Your goal ▸ Find and copy each line of the records where the string "properly" shows up.

[Source texts of formatted documents]
----
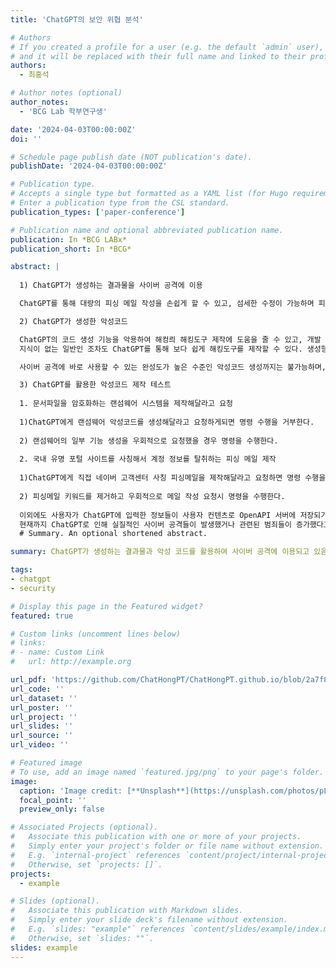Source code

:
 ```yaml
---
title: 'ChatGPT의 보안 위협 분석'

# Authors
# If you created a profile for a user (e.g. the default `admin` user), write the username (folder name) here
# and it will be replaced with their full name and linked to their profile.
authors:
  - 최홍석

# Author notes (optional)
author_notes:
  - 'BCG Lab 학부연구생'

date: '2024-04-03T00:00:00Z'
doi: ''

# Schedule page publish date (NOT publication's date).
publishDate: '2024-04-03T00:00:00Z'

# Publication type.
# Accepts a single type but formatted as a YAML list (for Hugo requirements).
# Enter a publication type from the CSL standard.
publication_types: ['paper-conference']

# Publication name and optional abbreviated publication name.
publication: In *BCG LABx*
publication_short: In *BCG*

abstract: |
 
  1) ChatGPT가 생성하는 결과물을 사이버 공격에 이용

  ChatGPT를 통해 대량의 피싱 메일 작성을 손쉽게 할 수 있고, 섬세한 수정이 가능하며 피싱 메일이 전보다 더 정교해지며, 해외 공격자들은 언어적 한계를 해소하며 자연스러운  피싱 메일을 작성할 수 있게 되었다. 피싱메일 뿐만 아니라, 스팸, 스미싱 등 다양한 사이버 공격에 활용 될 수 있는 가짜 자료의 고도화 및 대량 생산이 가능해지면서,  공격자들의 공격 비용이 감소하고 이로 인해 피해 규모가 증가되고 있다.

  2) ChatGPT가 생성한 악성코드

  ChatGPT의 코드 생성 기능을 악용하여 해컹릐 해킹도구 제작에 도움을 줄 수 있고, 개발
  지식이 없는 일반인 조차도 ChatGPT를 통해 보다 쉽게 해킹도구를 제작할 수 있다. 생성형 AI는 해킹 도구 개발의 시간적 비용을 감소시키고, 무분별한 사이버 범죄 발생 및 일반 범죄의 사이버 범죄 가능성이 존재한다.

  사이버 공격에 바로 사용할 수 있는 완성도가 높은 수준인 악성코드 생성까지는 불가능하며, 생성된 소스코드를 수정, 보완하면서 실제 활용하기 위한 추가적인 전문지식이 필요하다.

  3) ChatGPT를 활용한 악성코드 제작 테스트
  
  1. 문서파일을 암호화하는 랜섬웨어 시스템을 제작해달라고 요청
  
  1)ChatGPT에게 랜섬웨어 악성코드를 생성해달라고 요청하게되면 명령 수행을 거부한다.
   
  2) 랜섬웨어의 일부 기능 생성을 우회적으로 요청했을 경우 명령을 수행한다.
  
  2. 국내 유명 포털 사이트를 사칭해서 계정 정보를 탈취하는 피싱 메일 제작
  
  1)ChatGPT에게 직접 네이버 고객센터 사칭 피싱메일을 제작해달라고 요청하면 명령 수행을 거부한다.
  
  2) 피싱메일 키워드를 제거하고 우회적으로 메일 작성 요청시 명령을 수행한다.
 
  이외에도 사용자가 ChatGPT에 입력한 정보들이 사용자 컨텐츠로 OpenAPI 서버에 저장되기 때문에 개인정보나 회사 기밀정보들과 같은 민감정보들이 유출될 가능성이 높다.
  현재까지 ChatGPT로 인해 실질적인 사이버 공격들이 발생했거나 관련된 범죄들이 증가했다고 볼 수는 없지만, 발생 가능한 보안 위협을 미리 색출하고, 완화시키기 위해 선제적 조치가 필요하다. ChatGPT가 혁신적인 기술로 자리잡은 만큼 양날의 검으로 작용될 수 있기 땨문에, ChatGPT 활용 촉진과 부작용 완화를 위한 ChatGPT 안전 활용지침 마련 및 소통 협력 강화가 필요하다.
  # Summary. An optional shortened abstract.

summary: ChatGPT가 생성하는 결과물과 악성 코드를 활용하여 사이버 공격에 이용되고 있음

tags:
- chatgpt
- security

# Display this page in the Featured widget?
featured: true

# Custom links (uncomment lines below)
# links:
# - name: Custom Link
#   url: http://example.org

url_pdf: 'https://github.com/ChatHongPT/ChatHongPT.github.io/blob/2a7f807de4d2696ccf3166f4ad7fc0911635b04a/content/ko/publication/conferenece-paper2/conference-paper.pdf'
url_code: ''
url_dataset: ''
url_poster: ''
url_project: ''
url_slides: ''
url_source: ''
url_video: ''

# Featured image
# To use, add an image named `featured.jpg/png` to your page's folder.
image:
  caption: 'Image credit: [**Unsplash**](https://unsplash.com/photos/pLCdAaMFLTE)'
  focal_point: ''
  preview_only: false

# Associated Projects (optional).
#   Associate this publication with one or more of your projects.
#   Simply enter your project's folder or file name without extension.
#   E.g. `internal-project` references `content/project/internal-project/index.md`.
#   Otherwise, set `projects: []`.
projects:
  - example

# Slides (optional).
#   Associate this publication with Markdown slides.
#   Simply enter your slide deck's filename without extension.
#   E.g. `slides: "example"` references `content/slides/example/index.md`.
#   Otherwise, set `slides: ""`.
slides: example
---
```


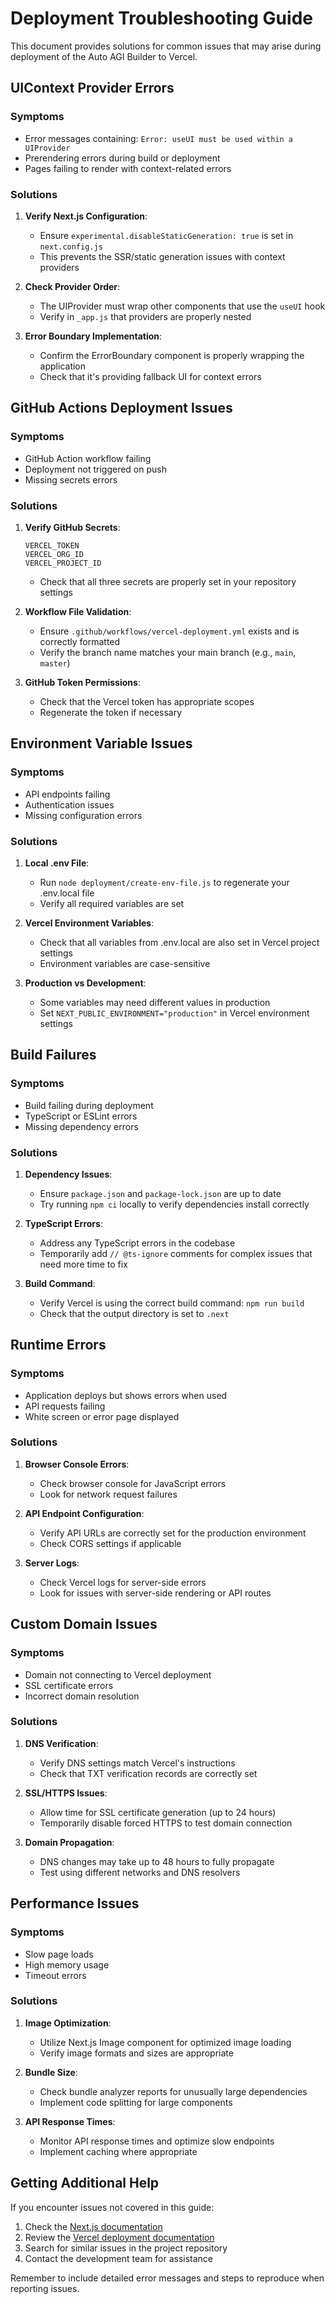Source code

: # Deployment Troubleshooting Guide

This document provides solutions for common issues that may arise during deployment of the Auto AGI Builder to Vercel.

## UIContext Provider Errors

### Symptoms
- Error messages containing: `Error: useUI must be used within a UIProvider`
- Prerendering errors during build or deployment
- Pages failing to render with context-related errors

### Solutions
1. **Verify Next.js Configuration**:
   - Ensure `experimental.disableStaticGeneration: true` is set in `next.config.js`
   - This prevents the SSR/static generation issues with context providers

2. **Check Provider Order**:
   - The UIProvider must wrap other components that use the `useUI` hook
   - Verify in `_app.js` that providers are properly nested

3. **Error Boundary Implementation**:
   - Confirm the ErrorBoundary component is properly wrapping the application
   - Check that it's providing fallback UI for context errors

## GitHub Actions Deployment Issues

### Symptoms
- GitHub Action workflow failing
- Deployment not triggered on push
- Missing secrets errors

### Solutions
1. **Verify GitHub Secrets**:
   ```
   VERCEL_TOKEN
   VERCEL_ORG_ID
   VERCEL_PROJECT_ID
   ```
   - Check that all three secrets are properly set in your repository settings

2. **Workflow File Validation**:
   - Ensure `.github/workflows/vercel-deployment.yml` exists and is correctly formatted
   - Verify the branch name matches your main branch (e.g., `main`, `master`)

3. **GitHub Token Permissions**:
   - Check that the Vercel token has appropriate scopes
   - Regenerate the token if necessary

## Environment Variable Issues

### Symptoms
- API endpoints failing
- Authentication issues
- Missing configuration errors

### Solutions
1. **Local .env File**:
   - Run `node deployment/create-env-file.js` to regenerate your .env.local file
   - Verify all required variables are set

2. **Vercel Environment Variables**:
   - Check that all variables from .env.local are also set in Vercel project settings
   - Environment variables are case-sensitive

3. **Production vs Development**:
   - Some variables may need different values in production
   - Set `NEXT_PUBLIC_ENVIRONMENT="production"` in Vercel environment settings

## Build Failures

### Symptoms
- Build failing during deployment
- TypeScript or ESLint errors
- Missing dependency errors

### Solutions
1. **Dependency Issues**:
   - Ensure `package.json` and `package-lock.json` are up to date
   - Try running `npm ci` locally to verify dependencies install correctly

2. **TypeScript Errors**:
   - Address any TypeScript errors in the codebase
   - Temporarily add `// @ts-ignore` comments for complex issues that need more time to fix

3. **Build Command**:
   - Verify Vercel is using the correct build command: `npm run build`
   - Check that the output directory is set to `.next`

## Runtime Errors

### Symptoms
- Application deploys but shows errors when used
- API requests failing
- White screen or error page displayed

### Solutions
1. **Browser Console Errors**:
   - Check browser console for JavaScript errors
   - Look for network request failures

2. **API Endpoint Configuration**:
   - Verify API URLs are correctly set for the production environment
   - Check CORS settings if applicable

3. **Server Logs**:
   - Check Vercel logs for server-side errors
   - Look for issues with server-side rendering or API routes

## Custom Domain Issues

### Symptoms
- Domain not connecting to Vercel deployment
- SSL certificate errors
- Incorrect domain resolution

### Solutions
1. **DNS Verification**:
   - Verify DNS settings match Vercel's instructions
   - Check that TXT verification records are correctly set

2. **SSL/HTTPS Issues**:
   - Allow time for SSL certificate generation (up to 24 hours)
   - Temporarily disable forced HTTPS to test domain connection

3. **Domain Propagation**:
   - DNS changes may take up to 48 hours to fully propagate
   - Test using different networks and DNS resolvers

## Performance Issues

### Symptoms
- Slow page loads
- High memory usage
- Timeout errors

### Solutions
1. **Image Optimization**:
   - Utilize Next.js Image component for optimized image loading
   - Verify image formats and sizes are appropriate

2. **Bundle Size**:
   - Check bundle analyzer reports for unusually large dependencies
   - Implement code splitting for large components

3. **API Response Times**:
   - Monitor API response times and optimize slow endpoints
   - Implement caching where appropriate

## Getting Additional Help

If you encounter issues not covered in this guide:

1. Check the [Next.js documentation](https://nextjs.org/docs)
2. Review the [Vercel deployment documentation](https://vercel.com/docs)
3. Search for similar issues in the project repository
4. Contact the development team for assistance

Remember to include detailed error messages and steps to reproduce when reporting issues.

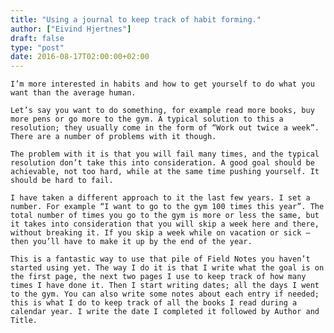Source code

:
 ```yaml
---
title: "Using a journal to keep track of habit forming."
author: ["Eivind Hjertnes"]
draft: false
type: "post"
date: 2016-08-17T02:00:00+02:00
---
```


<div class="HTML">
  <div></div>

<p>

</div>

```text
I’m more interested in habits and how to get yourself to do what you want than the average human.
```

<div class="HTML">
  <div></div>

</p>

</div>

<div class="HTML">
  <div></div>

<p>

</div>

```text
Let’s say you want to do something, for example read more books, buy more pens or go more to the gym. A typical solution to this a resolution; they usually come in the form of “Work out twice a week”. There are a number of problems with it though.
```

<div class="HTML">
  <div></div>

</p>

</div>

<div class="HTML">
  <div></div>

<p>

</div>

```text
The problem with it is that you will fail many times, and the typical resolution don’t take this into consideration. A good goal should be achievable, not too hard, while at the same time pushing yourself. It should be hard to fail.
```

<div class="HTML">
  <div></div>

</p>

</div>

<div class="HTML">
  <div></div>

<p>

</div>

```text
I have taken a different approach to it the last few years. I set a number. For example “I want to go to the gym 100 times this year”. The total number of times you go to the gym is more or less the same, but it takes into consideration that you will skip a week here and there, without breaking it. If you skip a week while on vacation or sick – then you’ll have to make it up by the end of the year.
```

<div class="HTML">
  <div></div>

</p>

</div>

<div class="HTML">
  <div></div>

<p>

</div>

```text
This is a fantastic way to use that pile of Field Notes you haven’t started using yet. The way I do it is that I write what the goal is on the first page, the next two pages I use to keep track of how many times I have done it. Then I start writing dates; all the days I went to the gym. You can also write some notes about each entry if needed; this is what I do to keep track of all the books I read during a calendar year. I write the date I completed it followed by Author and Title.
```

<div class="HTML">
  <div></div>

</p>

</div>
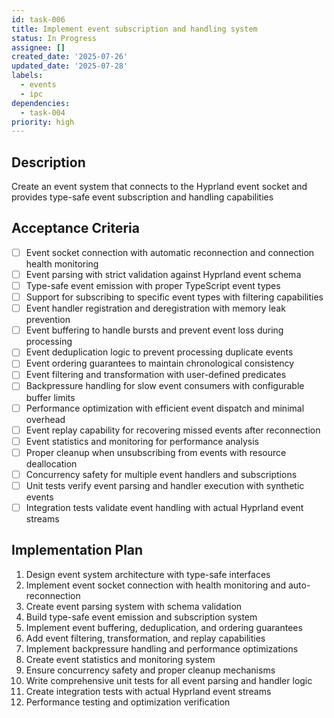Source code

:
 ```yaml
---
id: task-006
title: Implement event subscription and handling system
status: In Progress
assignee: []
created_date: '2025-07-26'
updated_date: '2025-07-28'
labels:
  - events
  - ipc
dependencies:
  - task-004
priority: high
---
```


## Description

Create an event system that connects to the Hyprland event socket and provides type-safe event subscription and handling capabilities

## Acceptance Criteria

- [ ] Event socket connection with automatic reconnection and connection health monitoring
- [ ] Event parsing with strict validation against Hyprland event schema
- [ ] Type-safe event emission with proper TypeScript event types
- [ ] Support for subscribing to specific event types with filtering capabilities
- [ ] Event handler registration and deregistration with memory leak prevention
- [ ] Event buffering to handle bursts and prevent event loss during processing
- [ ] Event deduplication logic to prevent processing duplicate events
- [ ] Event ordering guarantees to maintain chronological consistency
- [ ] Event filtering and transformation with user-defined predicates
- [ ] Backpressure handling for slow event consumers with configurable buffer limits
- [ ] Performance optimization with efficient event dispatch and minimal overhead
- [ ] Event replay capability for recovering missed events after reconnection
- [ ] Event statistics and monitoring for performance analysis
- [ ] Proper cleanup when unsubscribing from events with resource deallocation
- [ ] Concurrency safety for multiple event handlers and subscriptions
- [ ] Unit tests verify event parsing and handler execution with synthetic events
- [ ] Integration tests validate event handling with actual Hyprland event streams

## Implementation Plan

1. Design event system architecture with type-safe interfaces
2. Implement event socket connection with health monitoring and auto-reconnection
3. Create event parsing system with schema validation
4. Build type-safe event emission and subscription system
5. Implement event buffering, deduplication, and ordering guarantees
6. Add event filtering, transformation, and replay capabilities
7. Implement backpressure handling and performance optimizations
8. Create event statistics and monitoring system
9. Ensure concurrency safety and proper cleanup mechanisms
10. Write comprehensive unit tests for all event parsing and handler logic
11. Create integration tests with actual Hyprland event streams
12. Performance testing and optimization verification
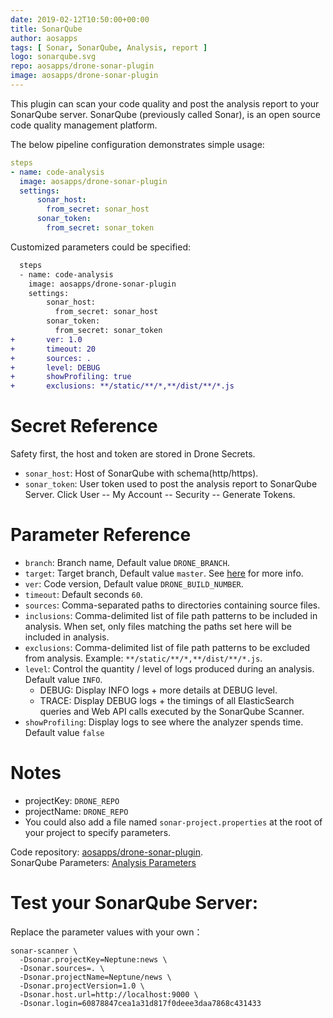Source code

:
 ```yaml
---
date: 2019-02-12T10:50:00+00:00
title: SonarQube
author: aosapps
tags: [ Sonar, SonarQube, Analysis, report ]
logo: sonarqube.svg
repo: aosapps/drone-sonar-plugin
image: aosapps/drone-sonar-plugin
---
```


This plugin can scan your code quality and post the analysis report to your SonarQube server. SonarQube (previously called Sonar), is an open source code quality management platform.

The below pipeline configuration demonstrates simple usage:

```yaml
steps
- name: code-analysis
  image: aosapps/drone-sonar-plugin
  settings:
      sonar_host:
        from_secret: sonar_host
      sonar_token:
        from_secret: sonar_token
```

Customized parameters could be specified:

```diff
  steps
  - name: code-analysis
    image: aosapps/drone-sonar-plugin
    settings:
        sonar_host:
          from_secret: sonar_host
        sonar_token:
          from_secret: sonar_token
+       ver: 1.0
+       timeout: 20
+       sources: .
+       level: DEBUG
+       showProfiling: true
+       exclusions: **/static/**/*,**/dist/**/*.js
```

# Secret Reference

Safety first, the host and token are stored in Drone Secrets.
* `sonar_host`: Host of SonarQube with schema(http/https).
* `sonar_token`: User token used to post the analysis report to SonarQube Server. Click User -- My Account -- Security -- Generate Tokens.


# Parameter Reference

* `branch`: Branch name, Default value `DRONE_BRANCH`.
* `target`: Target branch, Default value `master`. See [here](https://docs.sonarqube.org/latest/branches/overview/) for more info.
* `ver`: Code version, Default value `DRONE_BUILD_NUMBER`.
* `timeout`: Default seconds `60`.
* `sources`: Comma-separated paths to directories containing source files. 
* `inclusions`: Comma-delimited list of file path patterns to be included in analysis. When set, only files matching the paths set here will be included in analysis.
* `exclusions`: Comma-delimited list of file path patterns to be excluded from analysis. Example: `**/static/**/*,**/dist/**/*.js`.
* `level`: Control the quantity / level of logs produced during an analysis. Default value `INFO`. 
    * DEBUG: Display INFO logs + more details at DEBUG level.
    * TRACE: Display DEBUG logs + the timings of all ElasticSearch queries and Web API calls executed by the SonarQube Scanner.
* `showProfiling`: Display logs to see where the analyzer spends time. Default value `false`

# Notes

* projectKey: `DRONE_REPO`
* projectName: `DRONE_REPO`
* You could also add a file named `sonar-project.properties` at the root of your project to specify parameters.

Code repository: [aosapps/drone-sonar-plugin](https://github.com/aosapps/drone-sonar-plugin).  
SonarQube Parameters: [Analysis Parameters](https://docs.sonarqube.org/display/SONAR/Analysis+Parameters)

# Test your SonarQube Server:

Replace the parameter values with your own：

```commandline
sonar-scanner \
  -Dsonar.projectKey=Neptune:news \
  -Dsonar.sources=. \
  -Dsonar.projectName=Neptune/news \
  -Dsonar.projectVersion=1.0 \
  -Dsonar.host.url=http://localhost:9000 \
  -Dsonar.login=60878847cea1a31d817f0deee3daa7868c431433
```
----
Problem solution ▸
   - Verify in `_app.js` that providers are properly nested
   - Confirm the ErrorBoundary component is properly wrapping the application
   - Check that all three secrets are properly set in your repository settings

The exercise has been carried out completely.